▶ Problem to solve:
Gather all lines in the entries below that include the word "html".

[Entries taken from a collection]
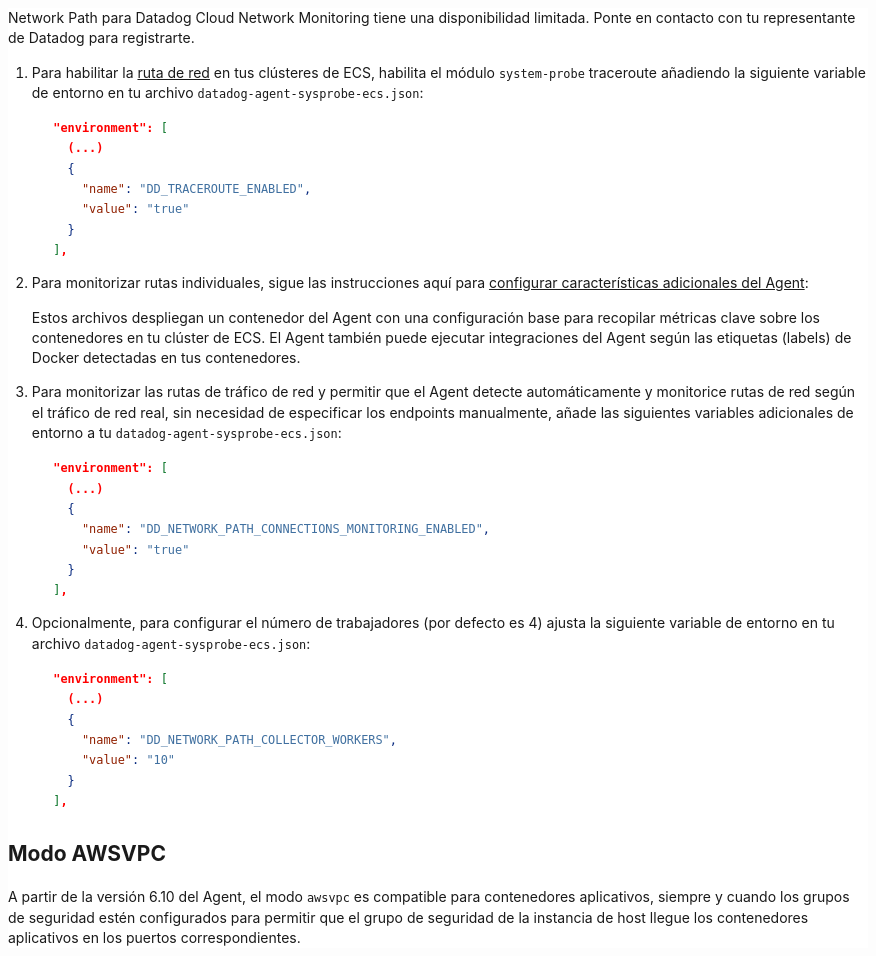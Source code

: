 <div class="alert alert-info">Network Path para Datadog Cloud Network Monitoring tiene una disponibilidad limitada. Ponte en contacto con tu representante de Datadog para registrarte.</div>

1. Para habilitar la [ruta de red][31] en tus clústeres de ECS, habilita el módulo `system-probe` traceroute añadiendo la siguiente variable de entorno en tu archivo `datadog-agent-sysprobe-ecs.json`:

   ```json
      "environment": [
        (...)
        {
          "name": "DD_TRACEROUTE_ENABLED",
          "value": "true"
        }
      ],
   ```

2. Para monitorizar rutas individuales, sigue las instrucciones aquí para [configurar características adicionales del Agent](#set-up-additional-agent-features):

   Estos archivos despliegan un contenedor del Agent con una configuración base para recopilar métricas clave sobre los contenedores en tu clúster de ECS. El Agent también puede ejecutar integraciones del Agent según las etiquetas (labels) de Docker detectadas en tus contenedores.

3. Para monitorizar las rutas de tráfico de red y permitir que el Agent detecte automáticamente y monitorice rutas de red según el tráfico de red real, sin necesidad de especificar los endpoints manualmente, añade las siguientes variables adicionales de entorno a tu `datadog-agent-sysprobe-ecs.json`:

   ```json
      "environment": [
        (...)
        {
          "name": "DD_NETWORK_PATH_CONNECTIONS_MONITORING_ENABLED",
          "value": "true"
        }
      ],
   ```

4. Opcionalmente, para configurar el número de trabajadores (por defecto es 4) ajusta la siguiente variable de entorno en tu archivo `datadog-agent-sysprobe-ecs.json`:

   ```json
      "environment": [
        (...)
        {
          "name": "DD_NETWORK_PATH_COLLECTOR_WORKERS",
          "value": "10"
        }
      ],
   ```
## Modo AWSVPC

A partir de la versión 6.10 del Agent, el modo `awsvpc` es compatible para contenedores aplicativos, siempre y cuando los grupos de seguridad estén configurados para permitir que el grupo de seguridad de la instancia de host llegue los contenedores aplicativos en los puertos correspondientes.


[32]: /es/agent/configuration/fips-compliance/
[4]: https://docs.aws.amazon.com/AmazonECS/latest/developerguide/create-ec2-cluster-console-v2.html
[5]: https://docs.datadoghq.com/es/agent/autodiscovery/
[6]: /es/containers/amazon_ecs/apm/
[7]: /es/containers/amazon_ecs/logs/
[8]: /es/developers/dogstatsd/?tab=containeragent
[9]: https://aws.amazon.com/cli
[10]: https://docs.aws.amazon.com/AmazonECS/latest/developerguide/ecs_services.html#service_scheduler_daemon
[11]: https://docs.datadoghq.com/es/help/
[12]: https://docs.datadoghq.com/es/containers/docker/integrations/?tab=docker
[13]: /es/getting_started/site/
[14]: https://app.datadoghq.com/organization-settings/api-keys
[15]: https://www.datadoghq.com/blog/amazon-ecs-anywhere-monitoring/
[16]: https://docs.aws.amazon.com/AmazonECS/latest/developerguide/specifying-sensitive-data-tutorial.html
[17]: /es/containers/amazon_ecs/apm/?tab=ec2metadataendpoint#configure-the-trace-agent-endpoint
[20]: /resources/json/datadog-agent-ecs.json
[21]: /resources/json/datadog-agent-ecs1.json
[22]: /resources/json/datadog-agent-ecs-win.json
[23]: /resources/json/datadog-agent-ecs-apm.json
[24]: /resources/json/datadog-agent-ecs-logs.json
[25]: /resources/json/datadog-agent-sysprobe-ecs.json
[26]: /resources/json/datadog-agent-sysprobe-ecs1.json
[27]: #create-an-ecs-task-definition
[28]: #run-the-agent-as-a-daemon-service
[29]: #set-up-additional-agent-features
[30]: https://docs.aws.amazon.com/AmazonECS/latest/developerguide/task_definitions.html
[31]: /es/network_monitoring/network_path
[32]: https://app.datadoghq.com/fleet/install-agent/latest?platform=ecs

▶ Task output:
[4]: https://docs.aws.amazon.com/AmazonECS/latest/developerguide/create-ec2-cluster-console-v2.html
[10]: https://docs.aws.amazon.com/AmazonECS/latest/developerguide/ecs_services.html#service_scheduler_daemon
[16]: https://docs.aws.amazon.com/AmazonECS/latest/developerguide/specifying-sensitive-data-tutorial.html
[30]: https://docs.aws.amazon.com/AmazonECS/latest/developerguide/task_definitions.html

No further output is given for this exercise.